This series talks about how we can make it easier to scale and sustain open-source projects, open-source companies, and open-source ecosystems. I will show that:
- Small open-source communities can rely on volunteers and self-governance, but as open-source communities grow, their governance model most likely needs to be reformed so the project can be maintained more easily.
- There are three models for scaling and sustaining open-source projects: self-governance, privatization, and centralization. All three models aim to reduce coordination failures but require open-source communities to embrace forms of monitoring, rewards, and sanctions. While this thinking is controversial, it is supported by decades of research in adjacent fields.
- Open-source communities would benefit from experimenting with new governance models, coordination systems, license innovation, and incentive models.

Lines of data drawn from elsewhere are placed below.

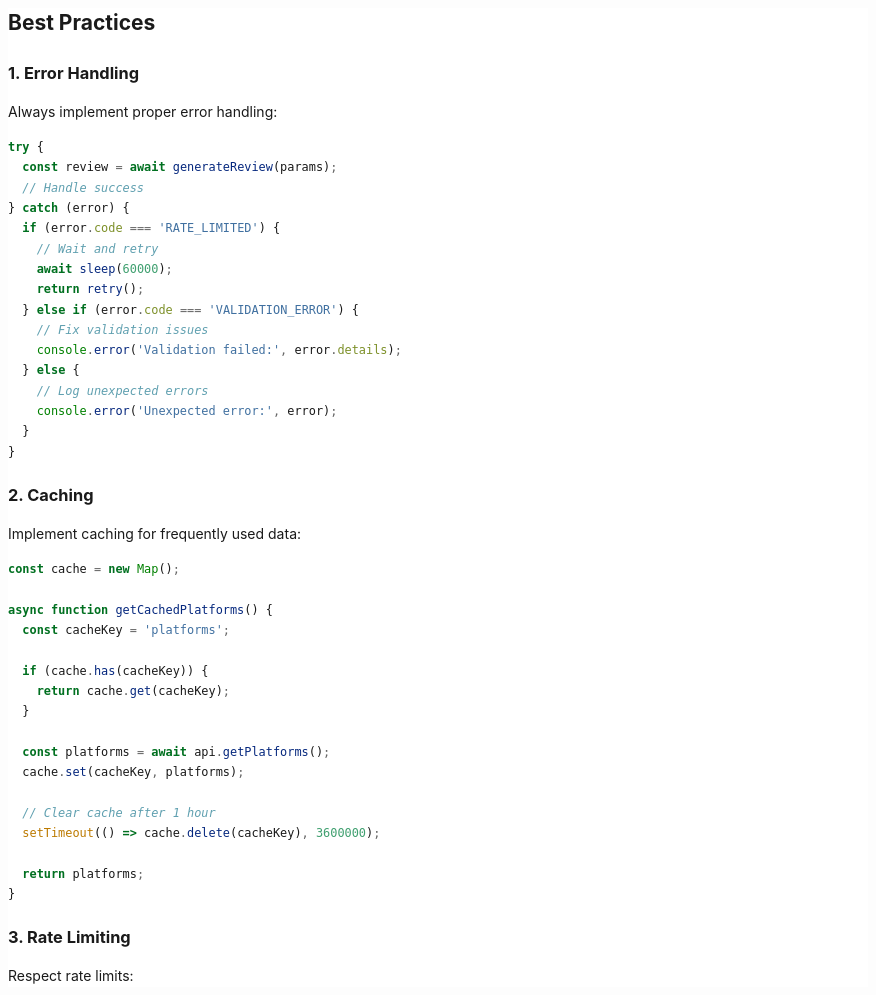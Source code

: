 ## Best Practices

### 1. Error Handling

Always implement proper error handling:

```javascript
try {
  const review = await generateReview(params);
  // Handle success
} catch (error) {
  if (error.code === 'RATE_LIMITED') {
    // Wait and retry
    await sleep(60000);
    return retry();
  } else if (error.code === 'VALIDATION_ERROR') {
    // Fix validation issues
    console.error('Validation failed:', error.details);
  } else {
    // Log unexpected errors
    console.error('Unexpected error:', error);
  }
}
```

### 2. Caching

Implement caching for frequently used data:

```javascript
const cache = new Map();

async function getCachedPlatforms() {
  const cacheKey = 'platforms';
  
  if (cache.has(cacheKey)) {
    return cache.get(cacheKey);
  }
  
  const platforms = await api.getPlatforms();
  cache.set(cacheKey, platforms);
  
  // Clear cache after 1 hour
  setTimeout(() => cache.delete(cacheKey), 3600000);
  
  return platforms;
}
```

### 3. Rate Limiting

Respect rate limits:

In our last article, we focused on defining Makers and Takers. In this installment, we will focus on open-source contributions and the Prisoner's Dilemma.

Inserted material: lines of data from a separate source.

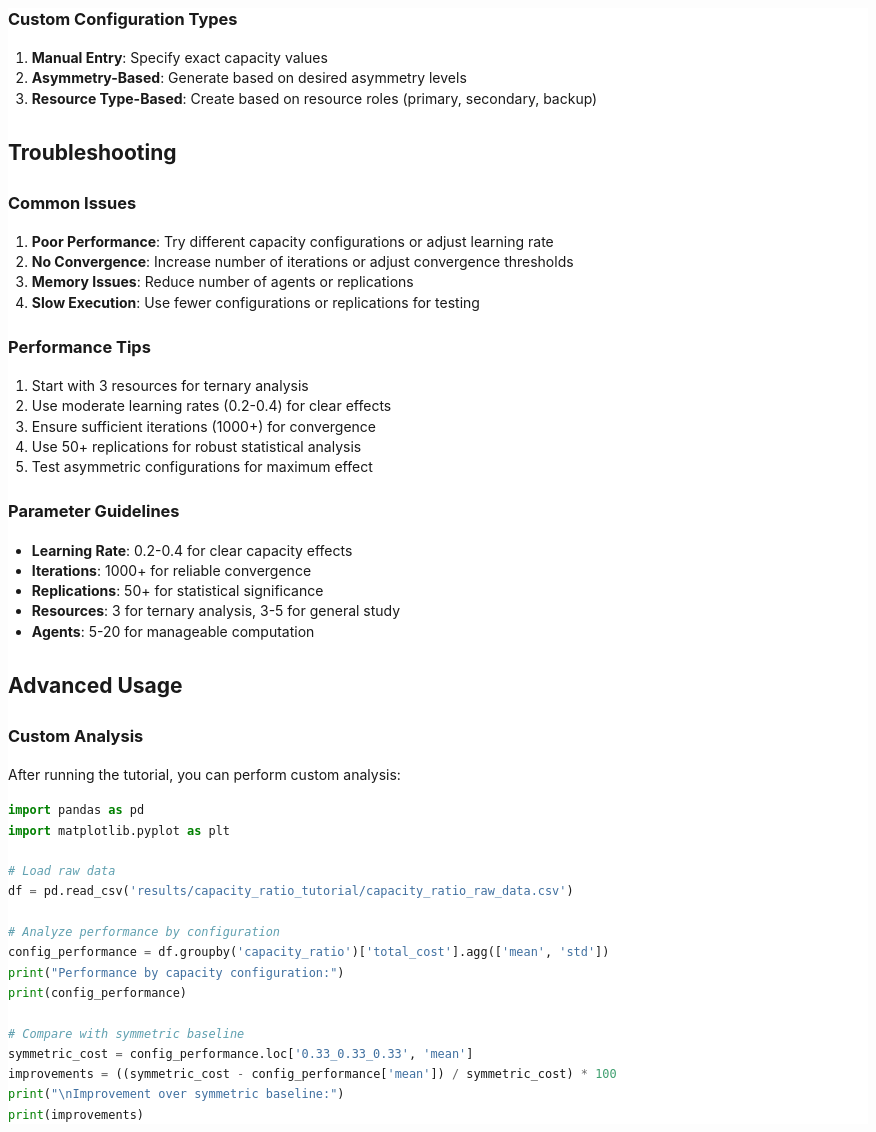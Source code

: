 ### Custom Configuration Types

1. **Manual Entry**: Specify exact capacity values
2. **Asymmetry-Based**: Generate based on desired asymmetry levels
3. **Resource Type-Based**: Create based on resource roles (primary, secondary, backup)

## Troubleshooting

### Common Issues

1. **Poor Performance**: Try different capacity configurations or adjust learning rate
2. **No Convergence**: Increase number of iterations or adjust convergence thresholds
3. **Memory Issues**: Reduce number of agents or replications
4. **Slow Execution**: Use fewer configurations or replications for testing

### Performance Tips

1. Start with 3 resources for ternary analysis
2. Use moderate learning rates (0.2-0.4) for clear effects
3. Ensure sufficient iterations (1000+) for convergence
4. Use 50+ replications for robust statistical analysis
5. Test asymmetric configurations for maximum effect

### Parameter Guidelines

- **Learning Rate**: 0.2-0.4 for clear capacity effects
- **Iterations**: 1000+ for reliable convergence
- **Replications**: 50+ for statistical significance
- **Resources**: 3 for ternary analysis, 3-5 for general study
- **Agents**: 5-20 for manageable computation

## Advanced Usage

### Custom Analysis

After running the tutorial, you can perform custom analysis:

```python
import pandas as pd
import matplotlib.pyplot as plt

# Load raw data
df = pd.read_csv('results/capacity_ratio_tutorial/capacity_ratio_raw_data.csv')

# Analyze performance by configuration
config_performance = df.groupby('capacity_ratio')['total_cost'].agg(['mean', 'std'])
print("Performance by capacity configuration:")
print(config_performance)

# Compare with symmetric baseline
symmetric_cost = config_performance.loc['0.33_0.33_0.33', 'mean']
improvements = ((symmetric_cost - config_performance['mean']) / symmetric_cost) * 100
print("\nImprovement over symmetric baseline:")
print(improvements)
```
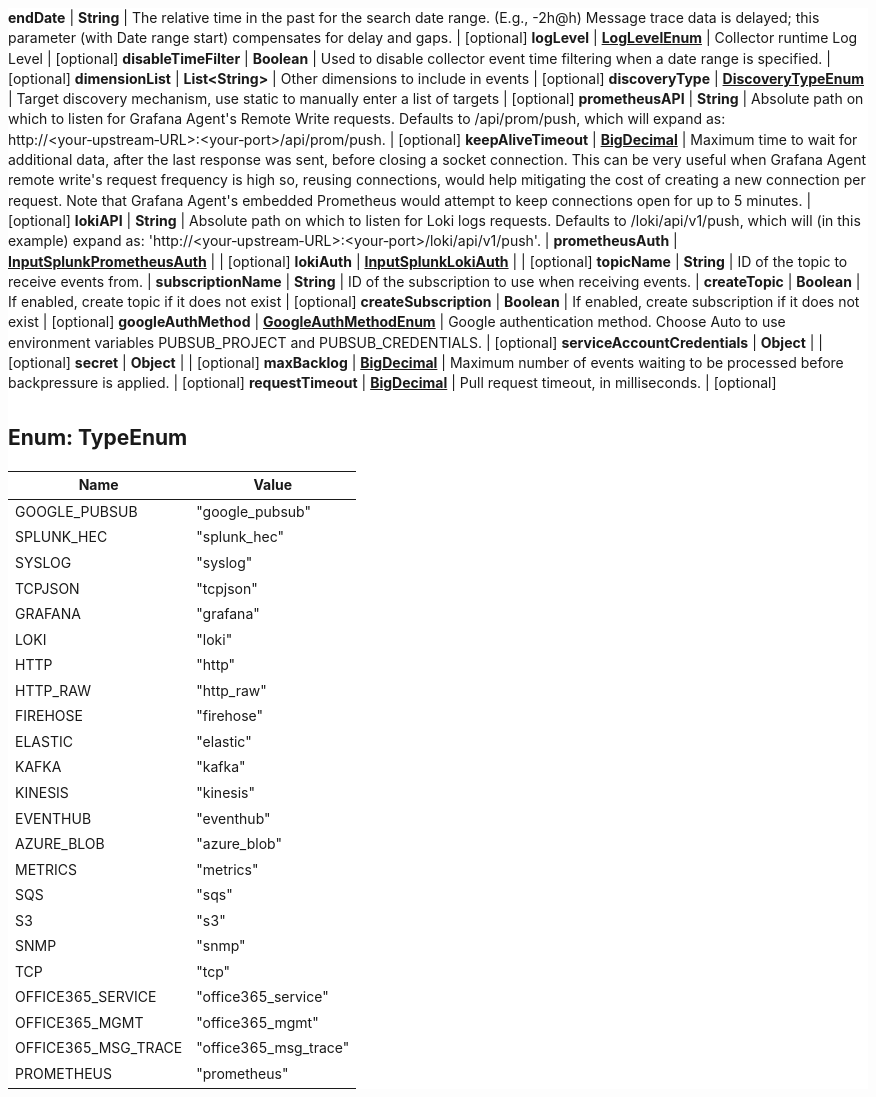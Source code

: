 **endDate** | **String** | The relative time in the past for the search date range. (E.g., -2h@h) Message trace data is delayed; this parameter (with Date range start) compensates for delay and gaps. |  [optional]
**logLevel** | [**LogLevelEnum**](#LogLevelEnum) | Collector runtime Log Level |  [optional]
**disableTimeFilter** | **Boolean** | Used to disable collector event time filtering when a date range is specified. |  [optional]
**dimensionList** | **List&lt;String&gt;** | Other dimensions to include in events |  [optional]
**discoveryType** | [**DiscoveryTypeEnum**](#DiscoveryTypeEnum) | Target discovery mechanism, use static to manually enter a list of targets |  [optional]
**prometheusAPI** | **String** | Absolute path on which to listen for Grafana Agent&#x27;s Remote Write requests. Defaults to /api/prom/push, which will expand as: http://&lt;your‑upstream‑URL&gt;:&lt;your‑port&gt;/api/prom/push. |  [optional]
**keepAliveTimeout** | [**BigDecimal**](BigDecimal.md) | Maximum time to wait for additional data, after the last response was sent, before closing a socket connection. This can be very useful when Grafana Agent remote write&#x27;s request frequency is high so, reusing connections, would help mitigating the cost of creating a new connection per request. Note that Grafana Agent&#x27;s embedded Prometheus would attempt to keep connections open for up to 5 minutes. |  [optional]
**lokiAPI** | **String** | Absolute path on which to listen for Loki logs requests. Defaults to /loki/api/v1/push, which will (in this example) expand as: &#x27;http://&lt;your‑upstream‑URL&gt;:&lt;your‑port&gt;/loki/api/v1/push&#x27;. | 
**prometheusAuth** | [**InputSplunkPrometheusAuth**](InputSplunkPrometheusAuth.md) |  |  [optional]
**lokiAuth** | [**InputSplunkLokiAuth**](InputSplunkLokiAuth.md) |  |  [optional]
**topicName** | **String** | ID of the topic to receive events from. | 
**subscriptionName** | **String** | ID of the subscription to use when receiving events. | 
**createTopic** | **Boolean** | If enabled, create topic if it does not exist |  [optional]
**createSubscription** | **Boolean** | If enabled, create subscription if it does not exist |  [optional]
**googleAuthMethod** | [**GoogleAuthMethodEnum**](#GoogleAuthMethodEnum) | Google authentication method. Choose Auto to use environment variables PUBSUB_PROJECT and PUBSUB_CREDENTIALS. |  [optional]
**serviceAccountCredentials** | **Object** |  |  [optional]
**secret** | **Object** |  |  [optional]
**maxBacklog** | [**BigDecimal**](BigDecimal.md) | Maximum number of events waiting to be processed before backpressure is applied. |  [optional]
**requestTimeout** | [**BigDecimal**](BigDecimal.md) | Pull request timeout, in milliseconds. |  [optional]

<a name="TypeEnum"></a>
## Enum: TypeEnum
Name | Value
---- | -----
GOOGLE_PUBSUB | &quot;google_pubsub&quot;
SPLUNK_HEC | &quot;splunk_hec&quot;
SYSLOG | &quot;syslog&quot;
TCPJSON | &quot;tcpjson&quot;
GRAFANA | &quot;grafana&quot;
LOKI | &quot;loki&quot;
HTTP | &quot;http&quot;
HTTP_RAW | &quot;http_raw&quot;
FIREHOSE | &quot;firehose&quot;
ELASTIC | &quot;elastic&quot;
KAFKA | &quot;kafka&quot;
KINESIS | &quot;kinesis&quot;
EVENTHUB | &quot;eventhub&quot;
AZURE_BLOB | &quot;azure_blob&quot;
METRICS | &quot;metrics&quot;
SQS | &quot;sqs&quot;
S3 | &quot;s3&quot;
SNMP | &quot;snmp&quot;
TCP | &quot;tcp&quot;
OFFICE365_SERVICE | &quot;office365_service&quot;
OFFICE365_MGMT | &quot;office365_mgmt&quot;
OFFICE365_MSG_TRACE | &quot;office365_msg_trace&quot;
PROMETHEUS | &quot;prometheus&quot;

Open-Source Contributions and the Prisoner's Dilemma
The example above can be described as a Prisoner's Dilemma. The Prisoner's Dilemma is a standard example of game theory, which allows the study of strategic interaction and decision-making using mathematical models. I won't go into detail here, but for the purpose of this article, it helps me simplify the above problem statement. I'll use this simplified example throughout the article.
Imagine an open-source project with only two companies supporting it. The rules of the game are as follows:
- If both companies contribute to the open-source project (both are Makers), the total reward is $100. The reward is split evenly and each company makes $50.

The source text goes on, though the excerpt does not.